I imagine you could move to different cities and creatively remain for a century or two, and fluidly observe the dynamic ebb and flow with crafty relatable multivariability. 

It would have been cool before colonialism to have travelled to North South America and Australia, and live there for thousands of years you'd possess so much indigenous wisdom. 

The Man from Earth's a lot of fun with a cool cast of characters from old school pop culture (Tony Todd, David Lee Smith, John Billingsley, Ellen Crawford, Annika Peterson, William Katt, Alexis Thorpe, Richard Riehle), demonstrating their chops with reliable industry in a cool chillin' script straight out of Star Trek's finest.

I don't deny the possibility that such immortals may live among us.

You'd have to wonder if they ever get bored.

So much to do.

So little time! 

Tuesday, July 26, 2022

Jurassic World Dominion

Back to the old power and megalomania hellbent on global domination, this time having genetically engineered giant locusts which habitually feast on various crops worldwide.

Various crops which happen to have been resolutely cultivated with Biosyn seeds, Biosyn having created a market (like Monsanto?) for its grain, then proceeded to wipe out every form of competition.

Dr. Wu (BD Wong) realizes catastrophe's afoot but can't seek redemption without looking bad, let millions of people starve to death or risk losing face, he wants to make amends but can't think of how to do so.

He's denied by his wicked boss (Campbell Scott as Lewis Dodgson) whose evil intent is rebelliously disputed, as both Jurassic World and Jurassic Park alumni converge on his remote laboratory. 

Doctors Ellie Sattler (Laura Dern) and Alan Grant (Sam Neill) representing scientists generally seeking to promote knowledgeable wonder, like the bourgeoisie they rely on funding to make spiritually prosperous cultural contributions.

Claire (Bryce Dallas Howard) and Mr.
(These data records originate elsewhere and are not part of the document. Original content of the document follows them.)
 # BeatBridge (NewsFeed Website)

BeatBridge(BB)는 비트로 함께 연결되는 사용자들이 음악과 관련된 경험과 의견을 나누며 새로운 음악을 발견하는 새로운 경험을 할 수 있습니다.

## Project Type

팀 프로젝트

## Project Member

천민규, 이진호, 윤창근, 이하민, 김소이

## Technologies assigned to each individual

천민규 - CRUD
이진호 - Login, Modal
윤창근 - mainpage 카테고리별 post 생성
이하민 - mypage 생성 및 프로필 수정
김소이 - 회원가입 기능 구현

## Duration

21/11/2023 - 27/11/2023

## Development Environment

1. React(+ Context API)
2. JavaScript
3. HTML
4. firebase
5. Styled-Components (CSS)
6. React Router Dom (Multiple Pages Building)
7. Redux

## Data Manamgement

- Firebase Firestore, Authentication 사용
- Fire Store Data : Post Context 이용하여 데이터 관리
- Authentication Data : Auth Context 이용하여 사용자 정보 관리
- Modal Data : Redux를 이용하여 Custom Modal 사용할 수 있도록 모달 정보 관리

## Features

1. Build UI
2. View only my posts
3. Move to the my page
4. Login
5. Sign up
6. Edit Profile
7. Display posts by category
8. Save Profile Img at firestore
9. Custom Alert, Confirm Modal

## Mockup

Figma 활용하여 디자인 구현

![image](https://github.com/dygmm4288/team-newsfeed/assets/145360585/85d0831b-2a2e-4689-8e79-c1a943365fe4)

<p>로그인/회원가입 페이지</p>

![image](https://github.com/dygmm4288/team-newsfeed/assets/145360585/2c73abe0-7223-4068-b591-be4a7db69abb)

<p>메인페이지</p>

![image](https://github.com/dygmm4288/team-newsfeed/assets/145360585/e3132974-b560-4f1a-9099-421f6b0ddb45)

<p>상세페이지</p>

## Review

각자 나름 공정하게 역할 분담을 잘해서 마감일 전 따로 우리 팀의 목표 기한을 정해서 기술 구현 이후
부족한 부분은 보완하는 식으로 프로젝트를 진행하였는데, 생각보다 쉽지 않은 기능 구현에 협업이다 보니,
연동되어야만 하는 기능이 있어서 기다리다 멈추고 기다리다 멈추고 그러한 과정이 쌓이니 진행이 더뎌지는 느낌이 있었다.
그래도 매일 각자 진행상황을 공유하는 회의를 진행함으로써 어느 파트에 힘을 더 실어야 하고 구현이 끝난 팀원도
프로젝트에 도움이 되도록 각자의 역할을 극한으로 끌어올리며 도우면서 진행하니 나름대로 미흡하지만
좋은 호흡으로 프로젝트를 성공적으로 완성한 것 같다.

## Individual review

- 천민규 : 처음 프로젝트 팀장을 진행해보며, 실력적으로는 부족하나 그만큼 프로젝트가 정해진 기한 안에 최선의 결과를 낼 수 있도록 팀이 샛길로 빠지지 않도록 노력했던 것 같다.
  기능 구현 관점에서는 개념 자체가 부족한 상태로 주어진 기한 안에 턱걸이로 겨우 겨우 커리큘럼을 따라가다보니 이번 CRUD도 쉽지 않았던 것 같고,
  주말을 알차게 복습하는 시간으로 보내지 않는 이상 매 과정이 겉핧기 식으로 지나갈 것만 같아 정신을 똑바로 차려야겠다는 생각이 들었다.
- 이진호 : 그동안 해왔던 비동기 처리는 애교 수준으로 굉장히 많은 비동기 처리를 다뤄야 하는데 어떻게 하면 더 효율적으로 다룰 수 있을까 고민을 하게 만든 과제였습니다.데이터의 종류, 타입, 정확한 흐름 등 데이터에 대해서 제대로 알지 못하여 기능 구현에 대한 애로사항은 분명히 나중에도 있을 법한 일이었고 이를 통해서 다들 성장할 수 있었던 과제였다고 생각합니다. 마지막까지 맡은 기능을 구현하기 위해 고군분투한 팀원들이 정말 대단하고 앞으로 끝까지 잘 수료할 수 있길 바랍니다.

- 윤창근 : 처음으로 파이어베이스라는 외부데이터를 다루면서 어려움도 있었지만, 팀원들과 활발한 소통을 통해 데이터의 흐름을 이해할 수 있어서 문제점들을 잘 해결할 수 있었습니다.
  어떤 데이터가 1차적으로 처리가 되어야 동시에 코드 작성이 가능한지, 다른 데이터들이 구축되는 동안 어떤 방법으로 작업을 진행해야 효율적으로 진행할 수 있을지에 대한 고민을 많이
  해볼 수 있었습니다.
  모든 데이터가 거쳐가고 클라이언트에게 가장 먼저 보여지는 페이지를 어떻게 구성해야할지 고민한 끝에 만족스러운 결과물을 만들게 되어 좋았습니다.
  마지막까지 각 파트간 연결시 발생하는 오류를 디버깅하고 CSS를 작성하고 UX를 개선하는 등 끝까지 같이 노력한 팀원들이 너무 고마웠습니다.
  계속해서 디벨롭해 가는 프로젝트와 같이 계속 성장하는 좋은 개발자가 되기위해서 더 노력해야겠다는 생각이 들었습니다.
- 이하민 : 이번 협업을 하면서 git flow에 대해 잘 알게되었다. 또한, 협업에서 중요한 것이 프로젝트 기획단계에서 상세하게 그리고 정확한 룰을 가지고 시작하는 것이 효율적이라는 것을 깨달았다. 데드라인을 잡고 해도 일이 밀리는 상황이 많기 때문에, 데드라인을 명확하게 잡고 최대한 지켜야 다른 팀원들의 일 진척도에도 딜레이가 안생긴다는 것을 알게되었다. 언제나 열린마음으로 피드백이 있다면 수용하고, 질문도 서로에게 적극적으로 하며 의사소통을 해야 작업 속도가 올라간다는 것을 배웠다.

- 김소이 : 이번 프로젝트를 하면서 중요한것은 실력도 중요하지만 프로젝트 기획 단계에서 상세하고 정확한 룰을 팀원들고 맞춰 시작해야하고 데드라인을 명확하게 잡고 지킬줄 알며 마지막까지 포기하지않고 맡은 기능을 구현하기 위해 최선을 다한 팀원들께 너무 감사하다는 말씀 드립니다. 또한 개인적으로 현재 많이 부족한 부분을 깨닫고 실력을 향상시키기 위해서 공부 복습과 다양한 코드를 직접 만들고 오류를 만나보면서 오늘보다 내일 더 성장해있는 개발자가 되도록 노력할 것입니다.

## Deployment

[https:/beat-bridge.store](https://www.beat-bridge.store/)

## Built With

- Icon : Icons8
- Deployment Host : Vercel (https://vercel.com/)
Grady (Chris Pratt) are more hands on and take a practical approach to living with dinosaurs, like versatile independent conscientious workers they promote sustainable communal life.

Thus, the mad elitist seeking to monopolize global food production, is courageously challenged by worker and middle-management who daringly obscure his psychotic vision.

But Jurassic World Dominion is also about a world where dinosaurs abound, multiple species fortuitously finding a way to generally adapt to divergent ecosystems.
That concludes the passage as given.